▸ DATA:
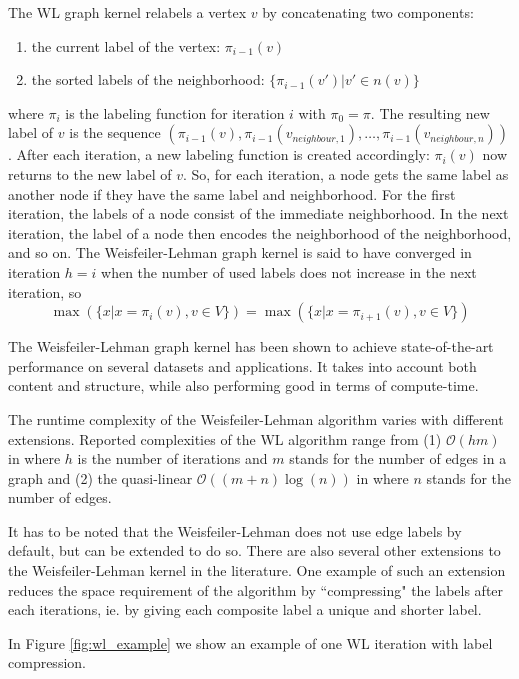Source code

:The WL graph kernel relabels a vertex $v$ by concatenating two components:
\begin{enumerate}
    \item{the current label of the vertex: $\pi_{i-1}(v)$}
    \item{the sorted labels of the neighborhood: $\{ \pi_{i-1}(v') | v' \in n(v) \}$}
\end{enumerate}
where $\pi_{i}$ is the labeling function for iteration $i$ with $\pi_0 = \pi$.
The resulting new label of $v$ is the sequence $(\pi_{i-1}(v), \pi_{i-1}(v_{neighbour,1}), \dots , \pi_{i-1}(v_{neighbour,n}))$.
After each iteration, a new labeling function is created accordingly: $\pi_i(v)$ now returns to the new label of $v$.
So, for each iteration, a node gets the same label as another node if they have the same label and neighborhood.
For the first iteration, the labels of a node consist of the immediate neighborhood.
In the next iteration, the label of a node then encodes the neighborhood of the neighborhood, and so on.
The Weisfeiler-Lehman graph kernel is said to have converged in iteration $h = i$ when the number of used labels does not increase in the next iteration, so
\begin{equation*}
\max(\{x | x = \pi_{i}(v), v \in V\}) = \max(\{x | x = \pi_{i  + 1}(v), v \in V\})
\end{equation*}

The Weisfeiler-Lehman graph kernel has been shown to achieve state-of-the-art performance on several datasets and applications.
It takes into account both content and structure, while also performing good in terms of compute-time.

The runtime complexity of the Weisfeiler-Lehman algorithm varies with different extensions.
Reported complexities of the WL algorithm range from (1) $\mathcal{O}(hm)$ in \cite{Shervashidze2009} where $h$ is the number of iterations and $m$ stands for the number of edges in a graph and (2) the quasi-linear $\mathcal{O}((m + n) \log(n))$ in \cite{Kersting2013} where $n$ stands for the number of edges.

It has to be noted that the Weisfeiler-Lehman does not use edge labels by default, but can be extended to do so.
There are also several other extensions to the Weisfeiler-Lehman kernel in the literature.
One example of such an extension reduces the space requirement of the algorithm by ``compressing" the labels after each iterations, ie. by giving each composite label a unique and shorter label.

In Figure \ref{fig:wl_example} we show an example of one WL iteration with label compression.


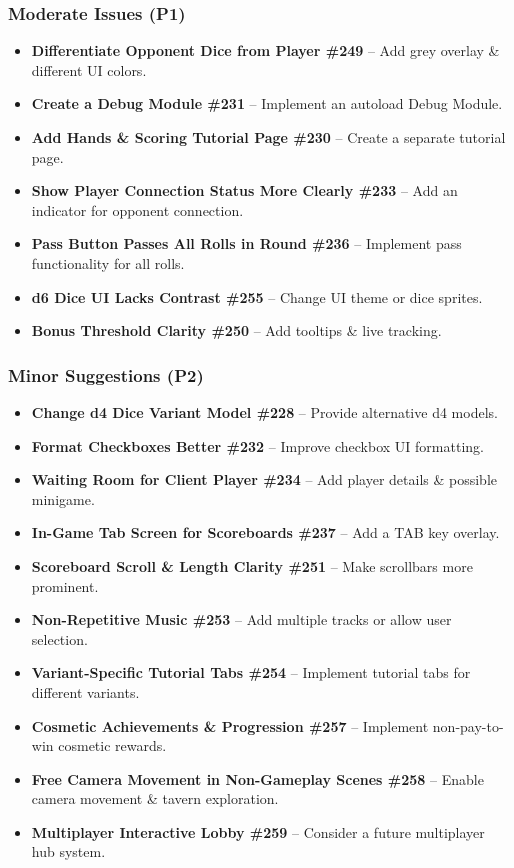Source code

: \documentclass{article}
\begin{document}
\subsubsection{Moderate Issues (P1)}
\begin{itemize}
    \item \textbf{Differentiate Opponent Dice from Player \#249} – Add grey overlay \& different UI colors.
    \item \textbf{Create a Debug Module \#231} – Implement an autoload Debug Module.
    \item \textbf{Add Hands \& Scoring Tutorial Page \#230} – Create a separate tutorial page.
    \item \textbf{Show Player Connection Status More Clearly \#233} – Add an indicator for opponent connection.
    \item \textbf{Pass Button Passes All Rolls in Round \#236} – Implement pass functionality for all rolls.
    \item \textbf{d6 Dice UI Lacks Contrast \#255} – Change UI theme or dice sprites.
    \item \textbf{Bonus Threshold Clarity \#250} – Add tooltips \& live tracking.
\end{itemize}

\subsubsection{Minor Suggestions (P2)}
\begin{itemize}
    \item \textbf{Change d4 Dice Variant Model \#228} – Provide alternative d4 models.
    \item \textbf{Format Checkboxes Better \#232} – Improve checkbox UI formatting.
    \item \textbf{Waiting Room for Client Player \#234} – Add player details \& possible minigame.
    \item \textbf{In-Game Tab Screen for Scoreboards \#237} – Add a TAB key overlay.
    \item \textbf{Scoreboard Scroll \& Length Clarity \#251} – Make scrollbars more prominent.
    \item \textbf{Non-Repetitive Music \#253} – Add multiple tracks or allow user selection.
    \item \textbf{Variant-Specific Tutorial Tabs \#254} – Implement tutorial tabs for different variants.
    \item \textbf{Cosmetic Achievements \& Progression \#257} – Implement non-pay-to-win cosmetic rewards.
    \item \textbf{Free Camera Movement in Non-Gameplay Scenes \#258} – Enable camera movement \& tavern exploration.
    \item \textbf{Multiplayer Interactive Lobby \#259} – Consider a future multiplayer hub system.
\end{itemize}
\end{document}
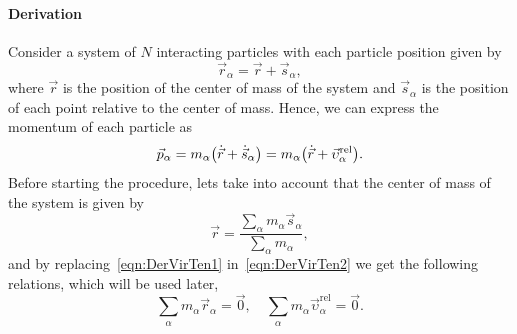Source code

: \paragraph{Derivation} Consider a system of $N$ interacting particles with each particle position given by
\begin{equation}
    \vec{r}_{\alpha} = \vec{r} + \vec{s}_{\alpha}\label{eqn:DerVirTen1},
\end{equation}
where $\vec{r}$ is the position of the center of mass of the system and $\vec{s}_\alpha$ is the position of each point relative to the center of mass.
Hence, we can express the momentum of each particle as
\begin{equation}
    \vec{p}_\alpha = m_\alpha\qty(\dot{\vec{r}}+\dot{\vec{s}}_\alpha) = m_\alpha\qty(\dot{\vec{r}}+\vec{\upsilon}_\alpha^{\mathrm{rel}}).\label{eqn:DerVirTen2}
\end{equation}
Before starting the procedure, lets take into account that the center of mass of the system is given by
\begin{equation}
    \vec{r} = \frac{\sum_{\alpha}m_\alpha\vec{s}_\alpha}{\sum_{\alpha}m_\alpha}\label{eqn:DerVirTen3},
\end{equation}
and by replacing~\eqref{eqn:DerVirTen1} in~\eqref{eqn:DerVirTen2} we get the following relations, which will be used later,
\begin{equation}
    \sum_\alpha m_\alpha\vec{r}_\alpha = \vec{0},\quad
    \sum_\alpha m_\alpha\vec{\upsilon}_\alpha^{\mathrm{rel}} = \vec{0}.\label{eqn:DerVirTen4}
\end{equation}

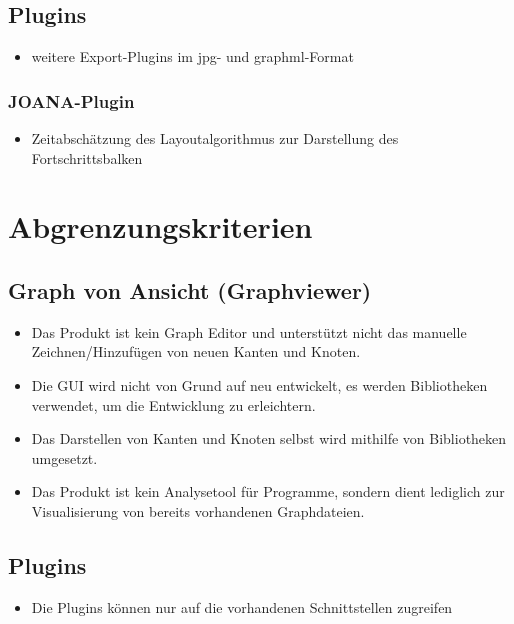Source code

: \subsection{Plugins}
  \begin{itemize}
    \item weitere Export-Plugins im \gls{jpg}- und \gls{graphml}-Format
  \end{itemize}
  
  \subsubsection{JOANA-Plugin}
  \begin{itemize}
    \item Zeitabschätzung des Layoutalgorithmus zur Darstellung des Fortschrittsbalken
  \end{itemize}


\section{Abgrenzungskriterien}

\subsection{Graph von Ansicht (Graphviewer)}
  \begin{itemize}
    \item Das Produkt ist kein Graph Editor und unterstützt nicht das manuelle Zeichnen/Hinzufügen von neuen Kanten und Knoten.
    \item Die GUI wird nicht von Grund auf neu entwickelt, es werden Bibliotheken verwendet, um die Entwicklung zu erleichtern.
    \item Das Darstellen von Kanten und Knoten selbst wird mithilfe von Bibliotheken umgesetzt.
    \item Das Produkt ist kein Analysetool für Programme, sondern dient lediglich zur Visualisierung von bereits vorhandenen Graphdateien.
  \end{itemize}
\subsection{Plugins}
  \begin{itemize}
    \item Die Plugins können nur auf die vorhandenen Schnittstellen zugreifen %
  \end{itemize}
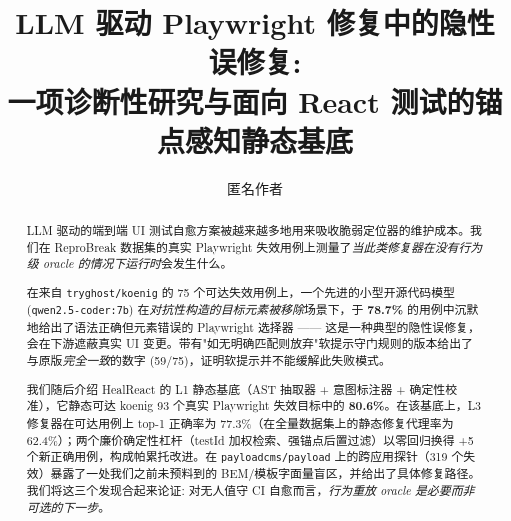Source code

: \documentclass[sigconf,nonacm=true]{acmart}
\title{LLM 驱动 Playwright 修复中的隐性误修复:\\
       一项诊断性研究与面向 React 测试的锚点感知静态基底}
\author{匿名作者}
\affiliation{\institution{匿名机构}\country{}}
\begin{document}
\begin{abstract}
LLM 驱动的端到端 UI 测试自愈方案被越来越多地用来吸收脆弱定位器的维护成本。我们在 ReproBreak 数据集的真实 Playwright 失效用例上测量了\emph{当此类修复器在没有行为级 oracle 的情况下运行时}会发生什么。

在来自 \texttt{tryghost/koenig} 的 75 个可达失效用例上，一个先进的小型开源代码模型 (\texttt{qwen2.5-coder:7b}) 在\emph{对抗性构造的目标元素被移除}场景下，于 \textbf{78.7\%} 的用例中沉默地给出了语法正确但元素错误的 Playwright 选择器 —— 这是一种典型的隐性误修复，会在下游遮蔽真实 UI 变更。带有"如无明确匹配则放弃"软提示守门规则的版本给出了与原版\emph{完全一致}的数字 (59/75)，证明软提示并不能缓解此失败模式。

我们随后介绍 HealReact 的 L1 静态基底（AST 抽取器 + 意图标注器 + 确定性校准），它静态可达 koenig 93 个真实 Playwright 失效目标中的 \textbf{80.6\%}。在该基底上，L3 修复器在可达用例上 top-1 正确率为 77.3\%（在全量数据集上的静态修复代理率为 62.4\%）；两个廉价确定性杠杆（testId 加权检索、强锚点后置过滤）以零回归换得 +5 个新正确用例，构成帕累托改进。在 \texttt{payloadcms/payload} 上的跨应用探针（319 个失效）暴露了一处我们之前未预料到的 BEM/模板字面量盲区，并给出了具体修复路径。我们将这三个发现合起来论证: 对无人值守 CI 自愈而言，\emph{行为重放 oracle 是必要而非可选的下一步}。
\end{abstract}

\maketitle











\end{document}
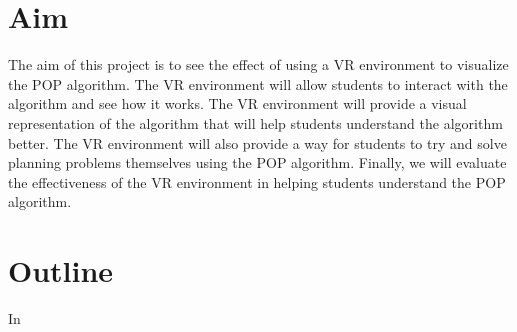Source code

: \section{Aim}

The aim of this project is to see the effect of using a \ac{VR} environment to visualize the \ac{POP} algorithm. The \ac{VR} environment will allow students to interact with the algorithm and see how it works. The \ac{VR} environment will provide a visual representation of the algorithm that will help students understand the algorithm better. The \ac{VR} environment will also provide a way for students to try and solve planning problems themselves using the \ac{POP} algorithm. Finally, we will evaluate the effectiveness of the \ac{VR} environment in helping students understand the \ac{POP} algorithm.

\section{Outline}
In


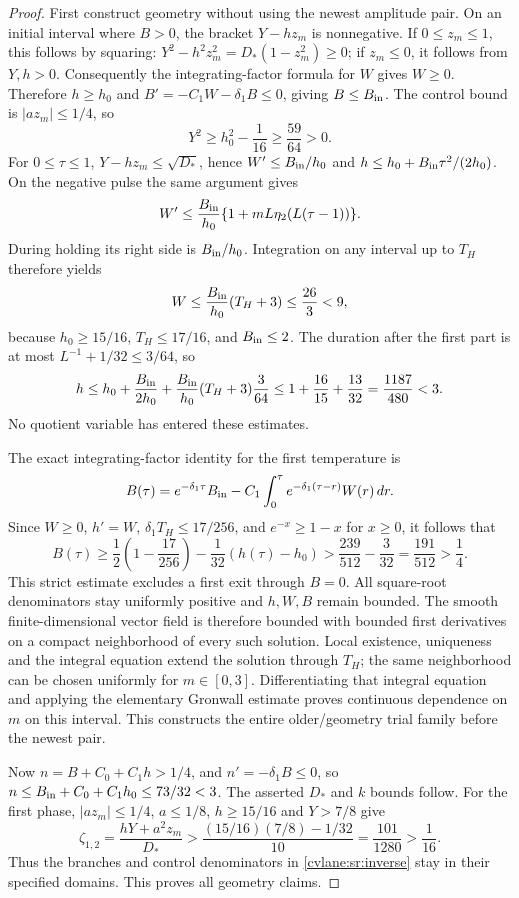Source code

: \begin{proof}
First construct geometry without using the newest amplitude pair.
On an initial interval where $B>0$, the bracket $Y-hz_m$ is
nonnegative. If $0\leq z_m\leq1$, this follows by squaring:
$Y^2-h^2z_m^2=D_*(1-z_m^2)\geq0$; if $z_m\leq0$, it follows
from $Y,h>0$. Consequently the integrating-factor formula for $W$
gives $W\geq0$. Therefore $h\geq h_0$ and
$B'=-C_1W-\delta_1B\leq0$, giving $B\leq B_{\rm in}$.
The control bound is $|az_m|\leq1/4$, so
\[
 Y^2\geq h_0^2-\frac1{16}\geq\frac{59}{64}>0.
\]
For $0\leq\tau\leq1$, $Y-hz_m\leq\sqrt{D_*}$, hence
$W'\leq B_{\rm in}/h_0$ and
$h\leq h_0+B_{\rm in}\tau^2/(2h_0)$.
On the negative pulse the same argument gives
\[
 W'\leq\frac{B_{\rm in}}{h_0}
          \{1+mL\eta_2(L(\tau-1))\}.
\]
During holding its right side is $B_{\rm in}/h_0$.
Integration on any interval up to $T_H$ therefore yields
\[
 W\leq\frac{B_{\rm in}}{h_0}(T_H+3)
 \leq\frac{26}{3}<9,
\]
because $h_0\geq15/16$, $T_H\leq17/16$, and $B_{\rm in}\leq2$.
The duration after the first part is at most
$L^{-1}+1/32\leq3/64$, so
\[
 h\leq h_0+\frac{B_{\rm in}}{2h_0}
       +\frac{B_{\rm in}}{h_0}(T_H+3)\frac3{64}
 \leq1+\frac{16}{15}+\frac{13}{32}
 =\frac{1187}{480}<3.
\]
No quotient variable has entered these estimates.

The exact integrating-factor identity for the first temperature is
\[
 B(\tau)=e^{-\delta_1\tau}B_{\rm in}
  -C_1\int_0^\tau e^{-\delta_1(\tau-r)}W(r)\,dr.
\]
Since $W\geq0$, $h'=W$, $\delta_1T_H\leq17/256$, and
$e^{-x}\geq1-x$ for $x\geq0$, it follows that
\[
 B(\tau)\geq\frac12\left(1-\frac{17}{256}\right)
          -\frac1{32}(h(\tau)-h_0)
 >\frac{239}{512}-\frac3{32}
 =\frac{191}{512}>\frac14.
\]
This strict estimate excludes a first exit through $B=0$.
All square-root denominators stay uniformly positive and $h,W,B$
remain bounded. The smooth finite-dimensional vector field is therefore
bounded with bounded first derivatives on a compact neighborhood
of every such solution. Local existence, uniqueness and the integral
equation extend the solution through $T_H$; the same neighborhood
can be chosen uniformly for $m\in[0,3]$. Differentiating that integral
equation and applying the elementary Gronwall estimate proves
continuous dependence on $m$ on this interval. This constructs the
entire older/geometry trial family before the newest pair.

Now $n=B+C_0+C_1h>1/4$, and
$n'=-\delta_1B\leq0$, so
$n\leq B_{\rm in}+C_0+C_1h_0\leq73/32<3$.
The asserted $D_*$ and $k$ bounds follow. For the first phase,
$|az_m|\leq1/4$, $a\leq1/8$, $h\geq15/16$ and $Y>7/8$
give
\[
 \zeta_{1,2}=\frac{hY+a^2z_m}{D_*}
 >\frac{(15/16)(7/8)-1/32}{10}
 =\frac{101}{1280}>\frac1{16}.
\]
Thus the branches and control denominators in \eqref{cvlane:sr:inverse}
stay in their specified domains. This proves all geometry claims.


\end{proof}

▸ TRY IT: Find the lines above that contain the word "proves" and collect them.

▸ ANSWER FOR THE TASK:
equation and applying the elementary Gronwall estimate proves
stay in their specified domains. This proves all geometry claims.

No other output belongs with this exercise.